Data records –
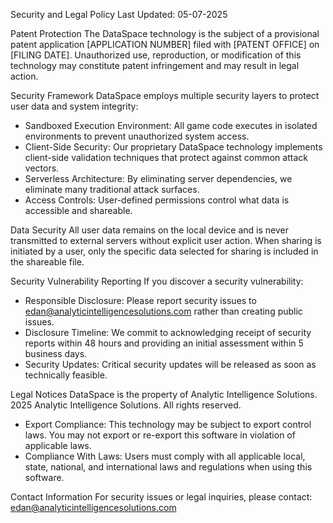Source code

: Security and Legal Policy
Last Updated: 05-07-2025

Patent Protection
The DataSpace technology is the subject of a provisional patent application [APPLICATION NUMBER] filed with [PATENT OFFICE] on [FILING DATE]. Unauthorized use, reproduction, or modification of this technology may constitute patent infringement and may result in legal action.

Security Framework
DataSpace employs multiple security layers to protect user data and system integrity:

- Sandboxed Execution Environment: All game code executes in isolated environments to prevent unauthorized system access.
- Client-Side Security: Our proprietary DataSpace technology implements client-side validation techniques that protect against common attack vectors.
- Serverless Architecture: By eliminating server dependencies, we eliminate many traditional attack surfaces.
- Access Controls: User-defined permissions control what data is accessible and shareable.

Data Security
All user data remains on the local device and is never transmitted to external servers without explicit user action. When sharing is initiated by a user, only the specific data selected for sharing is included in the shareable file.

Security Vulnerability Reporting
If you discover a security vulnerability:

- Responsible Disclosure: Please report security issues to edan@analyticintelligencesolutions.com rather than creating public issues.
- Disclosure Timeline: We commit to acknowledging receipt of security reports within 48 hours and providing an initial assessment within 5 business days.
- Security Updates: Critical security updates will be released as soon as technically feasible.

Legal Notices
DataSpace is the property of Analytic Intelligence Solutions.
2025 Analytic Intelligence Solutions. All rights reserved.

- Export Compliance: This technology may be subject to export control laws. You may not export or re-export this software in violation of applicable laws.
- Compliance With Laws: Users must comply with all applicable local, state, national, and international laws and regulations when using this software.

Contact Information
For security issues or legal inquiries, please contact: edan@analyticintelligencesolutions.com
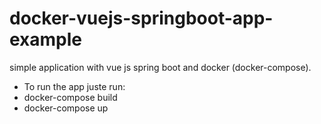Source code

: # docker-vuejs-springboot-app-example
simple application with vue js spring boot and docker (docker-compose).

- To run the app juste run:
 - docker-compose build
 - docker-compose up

--

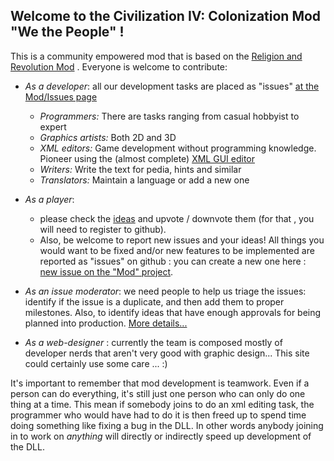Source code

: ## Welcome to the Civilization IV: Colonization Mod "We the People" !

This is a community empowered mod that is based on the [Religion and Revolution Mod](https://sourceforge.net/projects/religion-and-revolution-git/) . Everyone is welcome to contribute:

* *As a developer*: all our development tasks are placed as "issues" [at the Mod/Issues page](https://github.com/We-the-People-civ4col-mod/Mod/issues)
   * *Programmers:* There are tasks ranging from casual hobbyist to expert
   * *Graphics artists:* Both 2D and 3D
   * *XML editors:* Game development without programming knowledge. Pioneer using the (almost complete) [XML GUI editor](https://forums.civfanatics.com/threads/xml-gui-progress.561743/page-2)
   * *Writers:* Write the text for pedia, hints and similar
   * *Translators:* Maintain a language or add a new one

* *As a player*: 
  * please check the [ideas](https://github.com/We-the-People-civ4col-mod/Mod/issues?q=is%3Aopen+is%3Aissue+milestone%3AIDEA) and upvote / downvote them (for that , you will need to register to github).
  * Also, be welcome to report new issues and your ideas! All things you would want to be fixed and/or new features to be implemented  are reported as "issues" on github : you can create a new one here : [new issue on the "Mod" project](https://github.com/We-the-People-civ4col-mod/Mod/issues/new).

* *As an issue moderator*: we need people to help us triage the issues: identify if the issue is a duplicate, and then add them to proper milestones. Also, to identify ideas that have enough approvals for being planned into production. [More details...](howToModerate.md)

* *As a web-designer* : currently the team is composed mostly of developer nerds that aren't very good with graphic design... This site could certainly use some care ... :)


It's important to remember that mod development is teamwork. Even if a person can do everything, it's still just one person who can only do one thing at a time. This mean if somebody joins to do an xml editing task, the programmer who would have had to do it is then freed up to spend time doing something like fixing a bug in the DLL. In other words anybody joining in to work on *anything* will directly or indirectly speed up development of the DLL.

What the task requires – For the lines above, output exactly those from the line containing "editors:* Game development" through the line containing "It's important to", and skip the others.

Answer box –
   * *XML editors:* Game development without programming knowledge. Pioneer using the (almost complete) [XML GUI editor](https://forums.civfanatics.com/threads/xml-gui-progress.561743/page-2)
   * *Writers:* Write the text for pedia, hints and similar
   * *Translators:* Maintain a language or add a new one

* *As a player*: 
  * please check the [ideas](https://github.com/We-the-People-civ4col-mod/Mod/issues?q=is%3Aopen+is%3Aissue+milestone%3AIDEA) and upvote / downvote them (for that , you will need to register to github).
  * Also, be welcome to report new issues and your ideas! All things you would want to be fixed and/or new features to be implemented  are reported as "issues" on github : you can create a new one here : [new issue on the "Mod" project](https://github.com/We-the-People-civ4col-mod/Mod/issues/new).

* *As an issue moderator*: we need people to help us triage the issues: identify if the issue is a duplicate, and then add them to proper milestones. Also, to identify ideas that have enough approvals for being planned into production. [More details...](howToModerate.md)

* *As a web-designer* : currently the team is composed mostly of developer nerds that aren't very good with graphic design... This site could certainly use some care ... :)


It's important to remember that mod development is teamwork. Even if a person can do everything, it's still just one person who can only do one thing at a time. This mean if somebody joins to do an xml editing task, the programmer who would have had to do it is then freed up to spend time doing something like fixing a bug in the DLL. In other words anybody joining in to work on *anything* will directly or indirectly speed up development of the DLL.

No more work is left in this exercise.